* Work instructions: Two lines in the listing below mark the span: one contains "- [07_INTEGRATIONS/](../../07_INTEGRATIONS/) - Все" and one contains "--collapse: regular expression". Reproduce both of them and everything between, exactly.

|---|

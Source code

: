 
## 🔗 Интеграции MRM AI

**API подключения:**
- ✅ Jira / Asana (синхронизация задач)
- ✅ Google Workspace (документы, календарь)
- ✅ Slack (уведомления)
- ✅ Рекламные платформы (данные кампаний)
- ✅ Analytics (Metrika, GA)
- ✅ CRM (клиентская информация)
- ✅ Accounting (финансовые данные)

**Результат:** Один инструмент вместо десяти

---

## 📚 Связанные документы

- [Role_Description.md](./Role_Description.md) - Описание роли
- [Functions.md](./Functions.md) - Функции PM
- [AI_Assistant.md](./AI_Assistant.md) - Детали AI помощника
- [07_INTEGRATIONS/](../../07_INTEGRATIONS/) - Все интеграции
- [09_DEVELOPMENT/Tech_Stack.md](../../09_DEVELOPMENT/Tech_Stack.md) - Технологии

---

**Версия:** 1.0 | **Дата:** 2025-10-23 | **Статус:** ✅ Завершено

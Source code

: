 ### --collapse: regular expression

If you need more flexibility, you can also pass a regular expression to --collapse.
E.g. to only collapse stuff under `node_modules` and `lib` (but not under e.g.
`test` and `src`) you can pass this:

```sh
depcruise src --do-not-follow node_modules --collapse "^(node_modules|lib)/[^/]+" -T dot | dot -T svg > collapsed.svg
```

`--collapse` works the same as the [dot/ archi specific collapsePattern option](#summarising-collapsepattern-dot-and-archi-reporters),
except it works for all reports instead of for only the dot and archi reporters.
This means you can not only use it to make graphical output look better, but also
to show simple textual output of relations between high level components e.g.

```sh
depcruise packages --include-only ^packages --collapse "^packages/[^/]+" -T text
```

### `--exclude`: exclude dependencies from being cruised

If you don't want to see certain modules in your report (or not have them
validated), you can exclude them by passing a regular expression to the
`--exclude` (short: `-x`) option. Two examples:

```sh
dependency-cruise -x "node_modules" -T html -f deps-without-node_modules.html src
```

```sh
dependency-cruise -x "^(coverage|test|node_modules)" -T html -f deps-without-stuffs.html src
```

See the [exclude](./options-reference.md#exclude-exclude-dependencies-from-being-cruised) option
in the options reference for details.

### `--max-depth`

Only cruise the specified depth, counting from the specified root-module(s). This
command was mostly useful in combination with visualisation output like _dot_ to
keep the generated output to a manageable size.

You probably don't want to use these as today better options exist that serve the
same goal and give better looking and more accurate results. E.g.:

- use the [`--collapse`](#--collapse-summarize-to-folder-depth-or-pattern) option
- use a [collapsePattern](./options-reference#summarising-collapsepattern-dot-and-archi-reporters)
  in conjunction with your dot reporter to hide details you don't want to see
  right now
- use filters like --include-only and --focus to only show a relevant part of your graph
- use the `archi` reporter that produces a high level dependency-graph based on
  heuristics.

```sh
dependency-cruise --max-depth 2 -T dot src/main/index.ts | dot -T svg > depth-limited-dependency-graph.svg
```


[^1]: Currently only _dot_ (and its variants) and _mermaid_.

|---|

* Answer space:
- [07_INTEGRATIONS/](../../07_INTEGRATIONS/) - Все интеграции
- [09_DEVELOPMENT/Tech_Stack.md](../../09_DEVELOPMENT/Tech_Stack.md) - Технологии

---

**Версия:** 1.0 | **Дата:** 2025-10-23 | **Статус:** ✅ Завершено

Source code

: ### --collapse: regular expression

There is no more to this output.